⟨
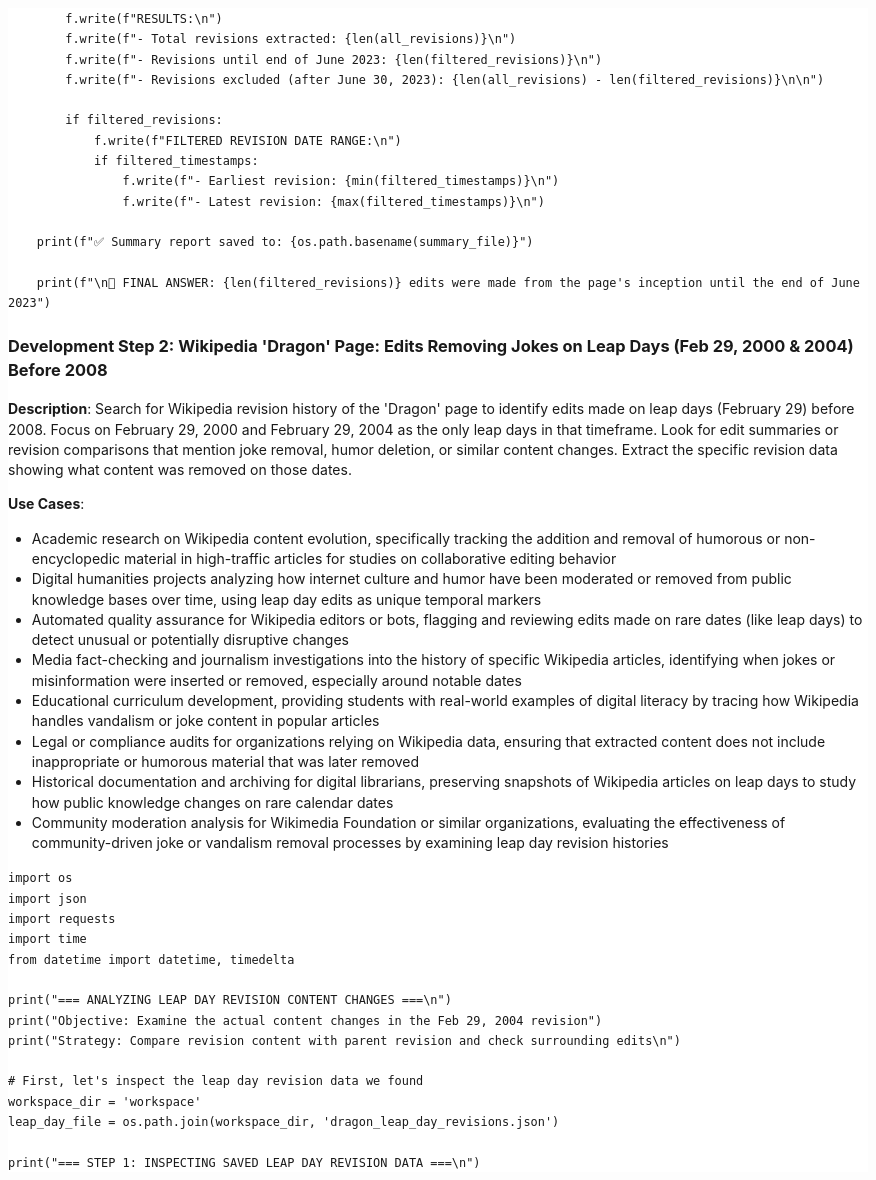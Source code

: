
 ```
        f.write(f"RESULTS:\n")
        f.write(f"- Total revisions extracted: {len(all_revisions)}\n")
        f.write(f"- Revisions until end of June 2023: {len(filtered_revisions)}\n")
        f.write(f"- Revisions excluded (after June 30, 2023): {len(all_revisions) - len(filtered_revisions)}\n\n")
        
        if filtered_revisions:
            f.write(f"FILTERED REVISION DATE RANGE:\n")
            if filtered_timestamps:
                f.write(f"- Earliest revision: {min(filtered_timestamps)}\n")
                f.write(f"- Latest revision: {max(filtered_timestamps)}\n")
    
    print(f"✅ Summary report saved to: {os.path.basename(summary_file)}")
    
    print(f"\n🎯 FINAL ANSWER: {len(filtered_revisions)} edits were made from the page's inception until the end of June 2023")
```

### Development Step 2: Wikipedia 'Dragon' Page: Edits Removing Jokes on Leap Days (Feb 29, 2000 & 2004) Before 2008

**Description**: Search for Wikipedia revision history of the 'Dragon' page to identify edits made on leap days (February 29) before 2008. Focus on February 29, 2000 and February 29, 2004 as the only leap days in that timeframe. Look for edit summaries or revision comparisons that mention joke removal, humor deletion, or similar content changes. Extract the specific revision data showing what content was removed on those dates.

**Use Cases**:
- Academic research on Wikipedia content evolution, specifically tracking the addition and removal of humorous or non-encyclopedic material in high-traffic articles for studies on collaborative editing behavior
- Digital humanities projects analyzing how internet culture and humor have been moderated or removed from public knowledge bases over time, using leap day edits as unique temporal markers
- Automated quality assurance for Wikipedia editors or bots, flagging and reviewing edits made on rare dates (like leap days) to detect unusual or potentially disruptive changes
- Media fact-checking and journalism investigations into the history of specific Wikipedia articles, identifying when jokes or misinformation were inserted or removed, especially around notable dates
- Educational curriculum development, providing students with real-world examples of digital literacy by tracing how Wikipedia handles vandalism or joke content in popular articles
- Legal or compliance audits for organizations relying on Wikipedia data, ensuring that extracted content does not include inappropriate or humorous material that was later removed
- Historical documentation and archiving for digital librarians, preserving snapshots of Wikipedia articles on leap days to study how public knowledge changes on rare calendar dates
- Community moderation analysis for Wikimedia Foundation or similar organizations, evaluating the effectiveness of community-driven joke or vandalism removal processes by examining leap day revision histories

```
import os
import json
import requests
import time
from datetime import datetime, timedelta

print("=== ANALYZING LEAP DAY REVISION CONTENT CHANGES ===\n")
print("Objective: Examine the actual content changes in the Feb 29, 2004 revision")
print("Strategy: Compare revision content with parent revision and check surrounding edits\n")

# First, let's inspect the leap day revision data we found
workspace_dir = 'workspace'
leap_day_file = os.path.join(workspace_dir, 'dragon_leap_day_revisions.json')

print("=== STEP 1: INSPECTING SAVED LEAP DAY REVISION DATA ===\n")

```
⟩
(Requirement) Each record above is to be copied out exactly; its pictures are not.

(Exercise output)
Source code

:
 ```
        f.write(f"RESULTS:\n")
        f.write(f"- Total revisions extracted: {len(all_revisions)}\n")
        f.write(f"- Revisions until end of June 2023: {len(filtered_revisions)}\n")
        f.write(f"- Revisions excluded (after June 30, 2023): {len(all_revisions) - len(filtered_revisions)}\n\n")
        
        if filtered_revisions:
            f.write(f"FILTERED REVISION DATE RANGE:\n")
            if filtered_timestamps:
                f.write(f"- Earliest revision: {min(filtered_timestamps)}\n")
                f.write(f"- Latest revision: {max(filtered_timestamps)}\n")
    
    print(f"✅ Summary report saved to: {os.path.basename(summary_file)}")
    
    print(f"\n🎯 FINAL ANSWER: {len(filtered_revisions)} edits were made from the page's inception until the end of June 2023")
```

### Development Step 2: Wikipedia 'Dragon' Page: Edits Removing Jokes on Leap Days (Feb 29, 2000 & 2004) Before 2008

**Description**: Search for Wikipedia revision history of the 'Dragon' page to identify edits made on leap days (February 29) before 2008. Focus on February 29, 2000 and February 29, 2004 as the only leap days in that timeframe. Look for edit summaries or revision comparisons that mention joke removal, humor deletion, or similar content changes. Extract the specific revision data showing what content was removed on those dates.

**Use Cases**:
- Academic research on Wikipedia content evolution, specifically tracking the addition and removal of humorous or non-encyclopedic material in high-traffic articles for studies on collaborative editing behavior
- Digital humanities projects analyzing how internet culture and humor have been moderated or removed from public knowledge bases over time, using leap day edits as unique temporal markers
- Automated quality assurance for Wikipedia editors or bots, flagging and reviewing edits made on rare dates (like leap days) to detect unusual or potentially disruptive changes
- Media fact-checking and journalism investigations into the history of specific Wikipedia articles, identifying when jokes or misinformation were inserted or removed, especially around notable dates
- Educational curriculum development, providing students with real-world examples of digital literacy by tracing how Wikipedia handles vandalism or joke content in popular articles
- Legal or compliance audits for organizations relying on Wikipedia data, ensuring that extracted content does not include inappropriate or humorous material that was later removed
- Historical documentation and archiving for digital librarians, preserving snapshots of Wikipedia articles on leap days to study how public knowledge changes on rare calendar dates
- Community moderation analysis for Wikimedia Foundation or similar organizations, evaluating the effectiveness of community-driven joke or vandalism removal processes by examining leap day revision histories

```
import os
import json
import requests
import time
from datetime import datetime, timedelta

print("=== ANALYZING LEAP DAY REVISION CONTENT CHANGES ===\n")
print("Objective: Examine the actual content changes in the Feb 29, 2004 revision")
print("Strategy: Compare revision content with parent revision and check surrounding edits\n")

# First, let's inspect the leap day revision data we found
workspace_dir = 'workspace'
leap_day_file = os.path.join(workspace_dir, 'dragon_leap_day_revisions.json')

print("=== STEP 1: INSPECTING SAVED LEAP DAY REVISION DATA ===\n")

```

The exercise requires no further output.